WHAT YOU NEED TO DO: From the data that follows, print exactly the lines starting at the one containing "Esse repositório marca" and ending at the one containing "inteligência artificial |"; include both of them and nothing more.

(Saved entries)
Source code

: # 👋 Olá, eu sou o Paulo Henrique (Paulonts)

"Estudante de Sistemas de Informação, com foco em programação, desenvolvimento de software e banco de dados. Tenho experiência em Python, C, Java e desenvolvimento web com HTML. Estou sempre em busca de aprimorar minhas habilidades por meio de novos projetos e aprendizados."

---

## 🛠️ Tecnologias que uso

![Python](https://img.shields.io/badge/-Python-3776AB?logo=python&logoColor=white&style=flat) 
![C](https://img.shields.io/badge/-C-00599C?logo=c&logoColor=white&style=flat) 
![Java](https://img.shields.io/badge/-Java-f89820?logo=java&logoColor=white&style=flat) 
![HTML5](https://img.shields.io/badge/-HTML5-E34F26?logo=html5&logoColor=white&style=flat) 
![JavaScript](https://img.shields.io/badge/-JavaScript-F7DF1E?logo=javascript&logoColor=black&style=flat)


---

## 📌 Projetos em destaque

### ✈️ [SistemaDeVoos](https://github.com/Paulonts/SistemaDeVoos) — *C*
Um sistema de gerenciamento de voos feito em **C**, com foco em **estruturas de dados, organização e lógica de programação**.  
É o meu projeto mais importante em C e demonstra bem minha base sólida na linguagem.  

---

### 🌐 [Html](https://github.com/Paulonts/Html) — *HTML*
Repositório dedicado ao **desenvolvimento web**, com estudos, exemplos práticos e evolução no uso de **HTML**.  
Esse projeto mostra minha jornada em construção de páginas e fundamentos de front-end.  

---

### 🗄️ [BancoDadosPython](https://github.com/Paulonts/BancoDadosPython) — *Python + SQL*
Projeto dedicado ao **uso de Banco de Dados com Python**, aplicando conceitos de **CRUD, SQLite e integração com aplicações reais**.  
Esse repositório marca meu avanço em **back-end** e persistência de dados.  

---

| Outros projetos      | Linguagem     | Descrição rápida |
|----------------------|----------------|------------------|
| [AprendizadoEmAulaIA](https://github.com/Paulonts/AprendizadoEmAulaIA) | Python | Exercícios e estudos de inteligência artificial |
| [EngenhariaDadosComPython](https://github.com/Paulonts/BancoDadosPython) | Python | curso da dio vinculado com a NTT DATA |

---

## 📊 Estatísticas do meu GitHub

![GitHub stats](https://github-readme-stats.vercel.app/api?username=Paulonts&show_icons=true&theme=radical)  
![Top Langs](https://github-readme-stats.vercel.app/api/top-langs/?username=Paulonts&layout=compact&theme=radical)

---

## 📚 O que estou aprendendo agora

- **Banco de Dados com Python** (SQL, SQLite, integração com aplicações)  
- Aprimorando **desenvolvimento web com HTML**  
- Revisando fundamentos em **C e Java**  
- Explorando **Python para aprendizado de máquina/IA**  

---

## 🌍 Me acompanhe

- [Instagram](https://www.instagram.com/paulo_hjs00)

TASK RESULT:
Esse repositório marca meu avanço em **back-end** e persistência de dados.  

---

| Outros projetos      | Linguagem     | Descrição rápida |
|----------------------|----------------|------------------|
| [AprendizadoEmAulaIA](https://github.com/Paulonts/AprendizadoEmAulaIA) | Python | Exercícios e estudos de inteligência artificial |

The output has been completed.